Addressing structural drivers: unpaid care and child care

• The SDG 5 section tracks Domestic Indicator 5.4.1 – time spent on unpaid domestic and care work – showing women still do substantially more unpaid work than men, especially in child‑rearing years.

• As a concrete response, the federal government highlights its Canada‑wide Early Learning and Child Care (ELCC) system, aiming to create 250,000 new child‑care spaces by March 2026, with a “$10‑a‑day” affordability goal.

• The report explicitly links unpaid child‑care responsibilities to barriers to women’s labour‑force participation and notes that women’s participation rates have risen alongside recent ELCC investments.

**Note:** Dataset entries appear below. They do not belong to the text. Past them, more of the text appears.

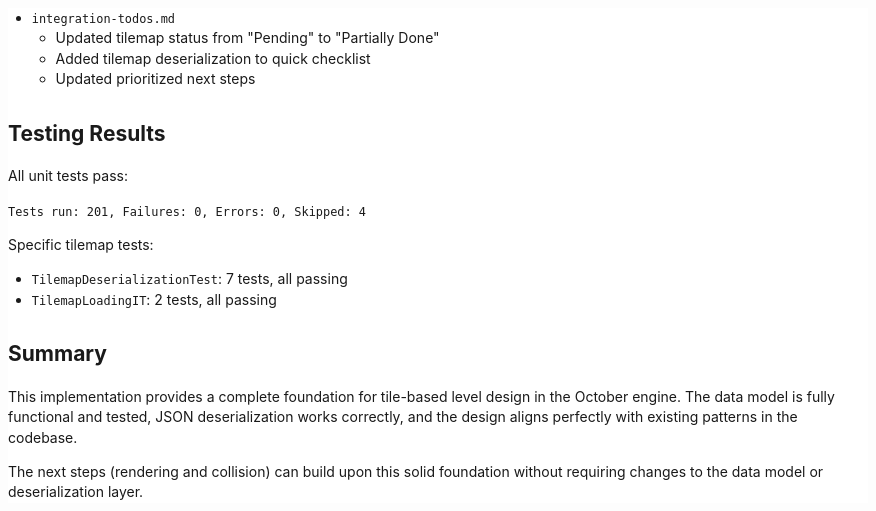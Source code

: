 - `integration-todos.md`
  - Updated tilemap status from "Pending" to "Partially Done"
  - Added tilemap deserialization to quick checklist
  - Updated prioritized next steps

## Testing Results

All unit tests pass:
```
Tests run: 201, Failures: 0, Errors: 0, Skipped: 4
```

Specific tilemap tests:
- `TilemapDeserializationTest`: 7 tests, all passing
- `TilemapLoadingIT`: 2 tests, all passing

## Summary

This implementation provides a complete foundation for tile-based level design in the October engine. The data model is fully functional and tested, JSON deserialization works correctly, and the design aligns perfectly with existing patterns in the codebase.

The next steps (rendering and collision) can build upon this solid foundation without requiring changes to the data model or deserialization layer.
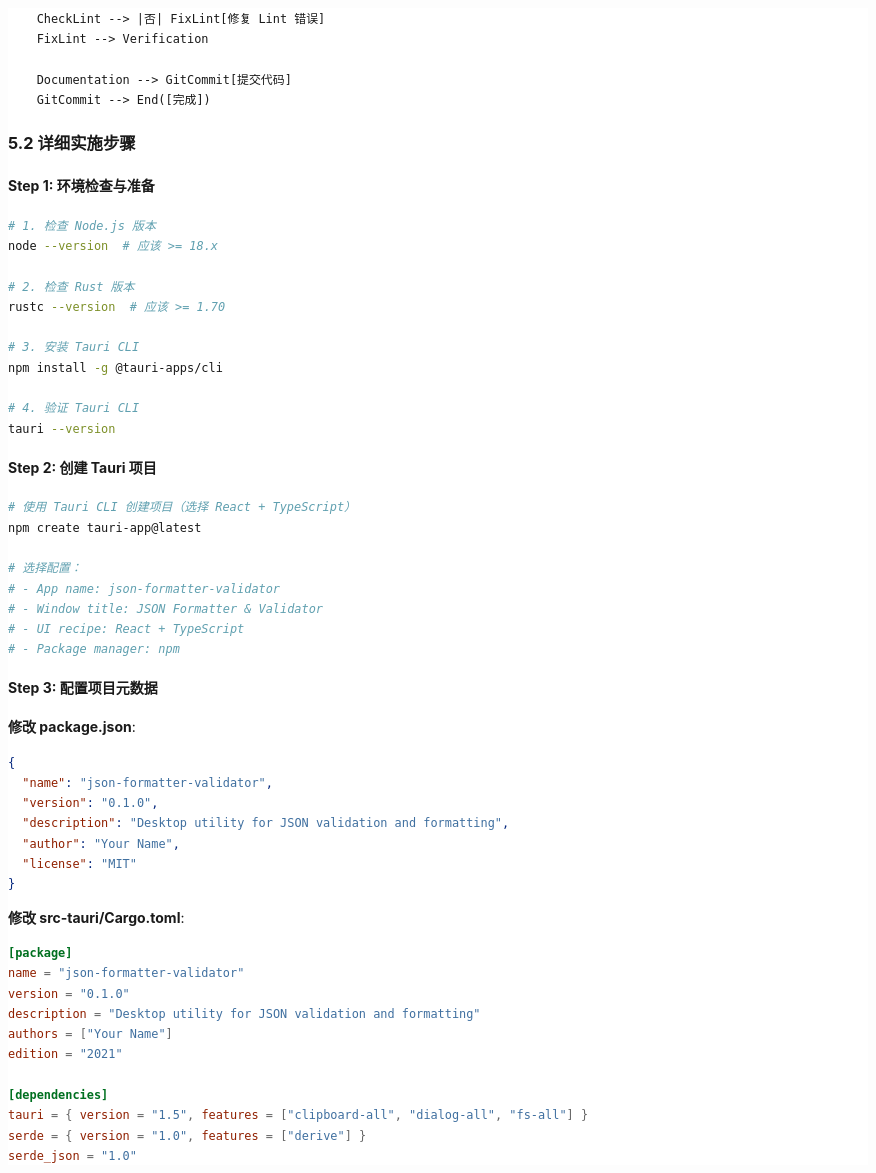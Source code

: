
 ```mermaid
    CheckLint --> |否| FixLint[修复 Lint 错误]
    FixLint --> Verification

    Documentation --> GitCommit[提交代码]
    GitCommit --> End([完成])
```

### 5.2 详细实施步骤

#### Step 1: 环境检查与准备
```bash
# 1. 检查 Node.js 版本
node --version  # 应该 >= 18.x

# 2. 检查 Rust 版本
rustc --version  # 应该 >= 1.70

# 3. 安装 Tauri CLI
npm install -g @tauri-apps/cli

# 4. 验证 Tauri CLI
tauri --version
```

#### Step 2: 创建 Tauri 项目
```bash
# 使用 Tauri CLI 创建项目（选择 React + TypeScript）
npm create tauri-app@latest

# 选择配置：
# - App name: json-formatter-validator
# - Window title: JSON Formatter & Validator
# - UI recipe: React + TypeScript
# - Package manager: npm
```

#### Step 3: 配置项目元数据
**修改 package.json**:
```json
{
  "name": "json-formatter-validator",
  "version": "0.1.0",
  "description": "Desktop utility for JSON validation and formatting",
  "author": "Your Name",
  "license": "MIT"
}
```

**修改 src-tauri/Cargo.toml**:
```toml
[package]
name = "json-formatter-validator"
version = "0.1.0"
description = "Desktop utility for JSON validation and formatting"
authors = ["Your Name"]
edition = "2021"

[dependencies]
tauri = { version = "1.5", features = ["clipboard-all", "dialog-all", "fs-all"] }
serde = { version = "1.0", features = ["derive"] }
serde_json = "1.0"
```
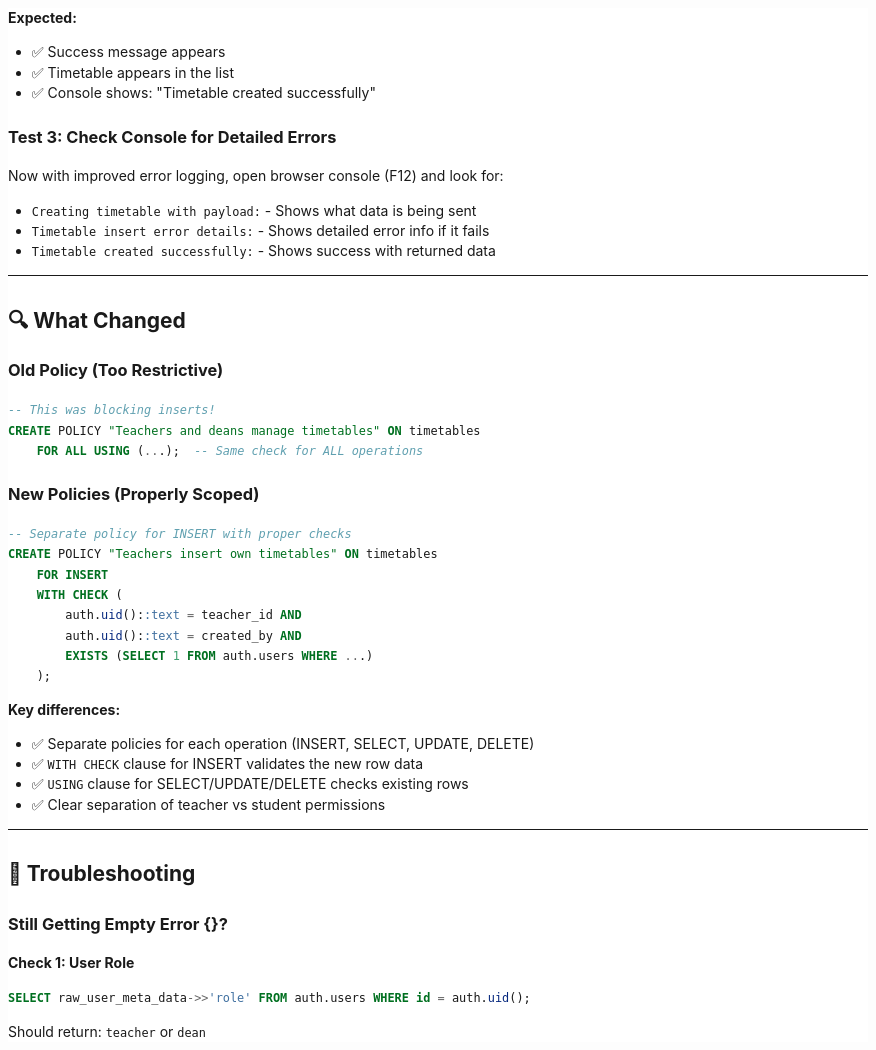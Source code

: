 **Expected:** 
- ✅ Success message appears
- ✅ Timetable appears in the list
- ✅ Console shows: "Timetable created successfully"

### Test 3: Check Console for Detailed Errors
Now with improved error logging, open browser console (F12) and look for:
- `Creating timetable with payload:` - Shows what data is being sent
- `Timetable insert error details:` - Shows detailed error info if it fails
- `Timetable created successfully:` - Shows success with returned data

---

## 🔍 What Changed

### Old Policy (Too Restrictive)
```sql
-- This was blocking inserts!
CREATE POLICY "Teachers and deans manage timetables" ON timetables
    FOR ALL USING (...);  -- Same check for ALL operations
```

### New Policies (Properly Scoped)
```sql
-- Separate policy for INSERT with proper checks
CREATE POLICY "Teachers insert own timetables" ON timetables
    FOR INSERT 
    WITH CHECK (
        auth.uid()::text = teacher_id AND
        auth.uid()::text = created_by AND
        EXISTS (SELECT 1 FROM auth.users WHERE ...)
    );
```

**Key differences:**
- ✅ Separate policies for each operation (INSERT, SELECT, UPDATE, DELETE)
- ✅ `WITH CHECK` clause for INSERT validates the new row data
- ✅ `USING` clause for SELECT/UPDATE/DELETE checks existing rows
- ✅ Clear separation of teacher vs student permissions

---

## 🐛 Troubleshooting

### Still Getting Empty Error {}?

**Check 1: User Role**
```sql
SELECT raw_user_meta_data->>'role' FROM auth.users WHERE id = auth.uid();
```
Should return: `teacher` or `dean`
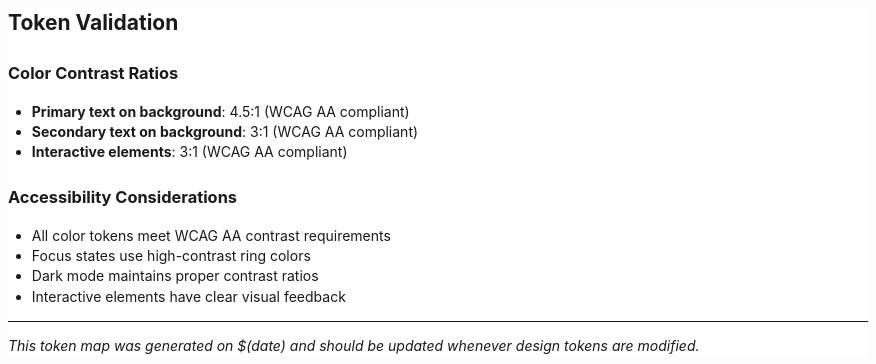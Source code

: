 ## Token Validation

### Color Contrast Ratios
- **Primary text on background**: 4.5:1 (WCAG AA compliant)
- **Secondary text on background**: 3:1 (WCAG AA compliant)
- **Interactive elements**: 3:1 (WCAG AA compliant)

### Accessibility Considerations
- All color tokens meet WCAG AA contrast requirements
- Focus states use high-contrast ring colors
- Dark mode maintains proper contrast ratios
- Interactive elements have clear visual feedback

---

*This token map was generated on $(date) and should be updated whenever design tokens are modified.*
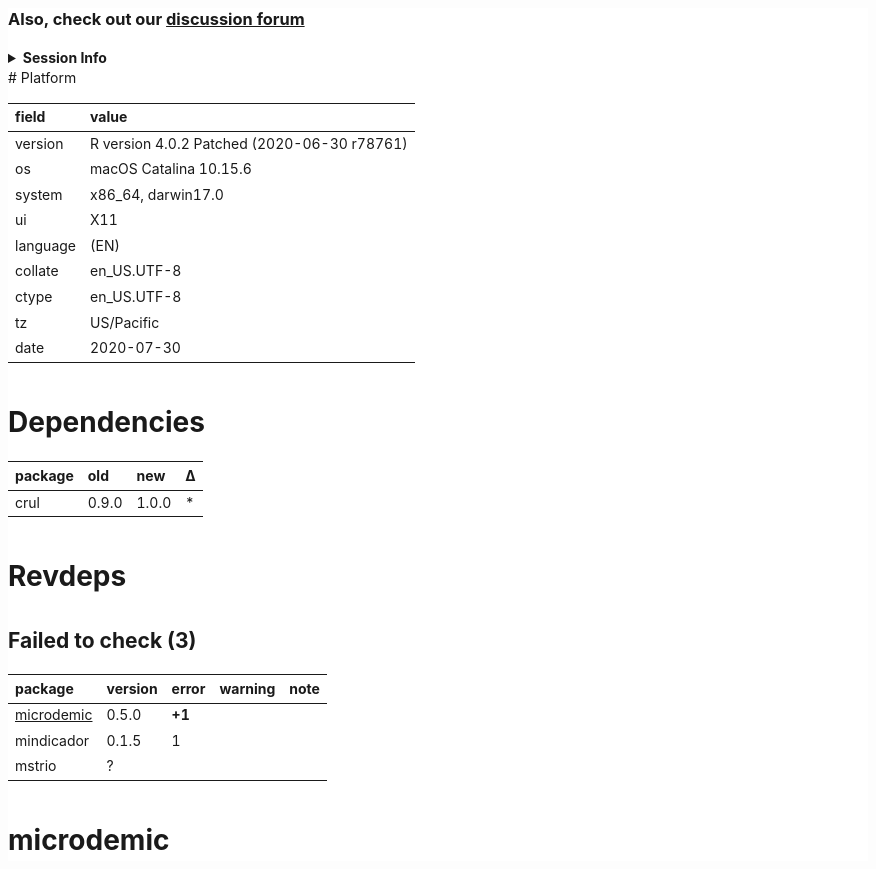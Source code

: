 ### Also, check out our [discussion forum](https://discuss.ropensci.org)




<details><summary><strong>Session Info</strong></summary></details>
# Platform

|field    |value                                       |
|:--------|:-------------------------------------------|
|version  |R version 4.0.2 Patched (2020-06-30 r78761) |
|os       |macOS Catalina 10.15.6                      |
|system   |x86_64, darwin17.0                          |
|ui       |X11                                         |
|language |(EN)                                        |
|collate  |en_US.UTF-8                                 |
|ctype    |en_US.UTF-8                                 |
|tz       |US/Pacific                                  |
|date     |2020-07-30                                  |

# Dependencies

|package |old   |new   |Δ  |
|:-------|:-----|:-----|:--|
|crul    |0.9.0 |1.0.0 |*  |

# Revdeps

## Failed to check (3)

|package                              |version |error  |warning |note |
|:------------------------------------|:-------|:------|:-------|:----|
|[microdemic](failures.md#microdemic) |0.5.0   |__+1__ |        |     |
|mindicador                           |0.1.5   |1      |        |     |
|mstrio                               |?       |       |        |     |

# microdemic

Recently, the Alberta Federation of Labour (AFL) noted that Alberta “is the only province that has not adopted pay equity legislation, pay transparency legislation, or a pay equity negotiation framework.” That has resulted in the province having the worst gender pay gap in Canada.

The average gender wage gap for core‑age workers across Canada was 13% in 2024, while Alberta’s gap was 18% in 2024 and 17.4% in 2025, the group stated, citing data from Statistic Canada (StatCan). If the gap were eliminated, women in Alberta would earn about $7 more per hour on average, the AFL says.